## AVAILABLE RECORDS

--- START ---

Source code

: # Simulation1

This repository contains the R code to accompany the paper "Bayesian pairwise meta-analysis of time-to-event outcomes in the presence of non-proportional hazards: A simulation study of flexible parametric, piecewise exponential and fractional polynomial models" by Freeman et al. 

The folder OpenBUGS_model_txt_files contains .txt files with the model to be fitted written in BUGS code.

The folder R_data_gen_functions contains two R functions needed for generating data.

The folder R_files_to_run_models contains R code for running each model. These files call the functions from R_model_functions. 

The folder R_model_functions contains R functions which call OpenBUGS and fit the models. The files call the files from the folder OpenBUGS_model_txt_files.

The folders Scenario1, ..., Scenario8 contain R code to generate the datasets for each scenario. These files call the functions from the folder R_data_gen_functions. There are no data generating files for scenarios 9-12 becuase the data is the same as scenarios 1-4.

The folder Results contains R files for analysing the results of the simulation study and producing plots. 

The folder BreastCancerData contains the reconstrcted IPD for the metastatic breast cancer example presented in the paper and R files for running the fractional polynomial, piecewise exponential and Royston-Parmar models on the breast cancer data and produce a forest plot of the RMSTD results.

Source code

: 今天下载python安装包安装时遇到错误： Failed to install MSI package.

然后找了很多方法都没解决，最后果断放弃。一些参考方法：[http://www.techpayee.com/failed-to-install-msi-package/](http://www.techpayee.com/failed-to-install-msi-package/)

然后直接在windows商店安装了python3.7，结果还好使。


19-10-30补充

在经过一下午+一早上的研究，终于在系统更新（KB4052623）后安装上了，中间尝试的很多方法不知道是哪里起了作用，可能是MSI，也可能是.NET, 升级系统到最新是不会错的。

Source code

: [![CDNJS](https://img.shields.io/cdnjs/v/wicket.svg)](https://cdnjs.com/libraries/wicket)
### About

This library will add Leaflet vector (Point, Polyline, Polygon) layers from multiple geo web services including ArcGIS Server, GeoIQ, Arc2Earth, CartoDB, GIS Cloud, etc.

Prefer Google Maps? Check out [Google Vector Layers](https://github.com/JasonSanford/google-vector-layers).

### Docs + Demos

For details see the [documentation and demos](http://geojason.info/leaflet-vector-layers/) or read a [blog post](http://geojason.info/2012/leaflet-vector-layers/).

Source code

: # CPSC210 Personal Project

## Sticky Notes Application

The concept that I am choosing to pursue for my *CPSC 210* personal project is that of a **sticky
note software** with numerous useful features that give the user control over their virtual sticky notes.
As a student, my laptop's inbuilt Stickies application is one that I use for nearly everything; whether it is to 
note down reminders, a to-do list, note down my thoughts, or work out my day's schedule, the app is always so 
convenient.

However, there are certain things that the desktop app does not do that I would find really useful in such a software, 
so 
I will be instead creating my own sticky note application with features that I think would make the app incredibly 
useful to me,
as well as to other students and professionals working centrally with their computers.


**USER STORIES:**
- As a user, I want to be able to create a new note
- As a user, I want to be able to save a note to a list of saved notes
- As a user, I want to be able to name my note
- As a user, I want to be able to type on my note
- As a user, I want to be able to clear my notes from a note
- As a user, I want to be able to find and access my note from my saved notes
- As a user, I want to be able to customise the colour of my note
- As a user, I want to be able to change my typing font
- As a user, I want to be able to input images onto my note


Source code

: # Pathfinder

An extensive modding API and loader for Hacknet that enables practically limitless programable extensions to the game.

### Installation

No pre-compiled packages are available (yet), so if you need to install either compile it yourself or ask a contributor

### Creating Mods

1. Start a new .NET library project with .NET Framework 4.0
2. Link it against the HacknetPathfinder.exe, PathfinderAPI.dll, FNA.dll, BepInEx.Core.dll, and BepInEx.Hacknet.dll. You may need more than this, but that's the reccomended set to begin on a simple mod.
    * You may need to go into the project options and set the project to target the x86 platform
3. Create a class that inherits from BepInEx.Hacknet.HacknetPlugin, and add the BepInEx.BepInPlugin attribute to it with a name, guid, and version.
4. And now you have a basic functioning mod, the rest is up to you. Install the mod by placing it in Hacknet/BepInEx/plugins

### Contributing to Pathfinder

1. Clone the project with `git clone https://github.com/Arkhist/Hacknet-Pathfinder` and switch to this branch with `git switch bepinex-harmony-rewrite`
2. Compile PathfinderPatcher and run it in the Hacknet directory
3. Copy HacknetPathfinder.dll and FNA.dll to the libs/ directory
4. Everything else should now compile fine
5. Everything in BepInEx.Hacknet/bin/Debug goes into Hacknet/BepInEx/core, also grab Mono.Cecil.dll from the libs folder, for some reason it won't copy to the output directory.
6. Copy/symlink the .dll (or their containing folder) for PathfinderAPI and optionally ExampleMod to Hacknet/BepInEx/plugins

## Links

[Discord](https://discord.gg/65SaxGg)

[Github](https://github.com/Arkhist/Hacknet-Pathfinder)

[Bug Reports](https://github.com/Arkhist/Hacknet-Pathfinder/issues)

--- END ---

## AIM OF THE TASK
Go through the material and copy out every line with "plugins" in it.

## FINAL ANSWER
4. And now you have a basic functioning mod, the rest is up to you. Install the mod by placing it in Hacknet/BepInEx/plugins
6. Copy/symlink the .dll (or their containing folder) for PathfinderAPI and optionally ExampleMod to Hacknet/BepInEx/plugins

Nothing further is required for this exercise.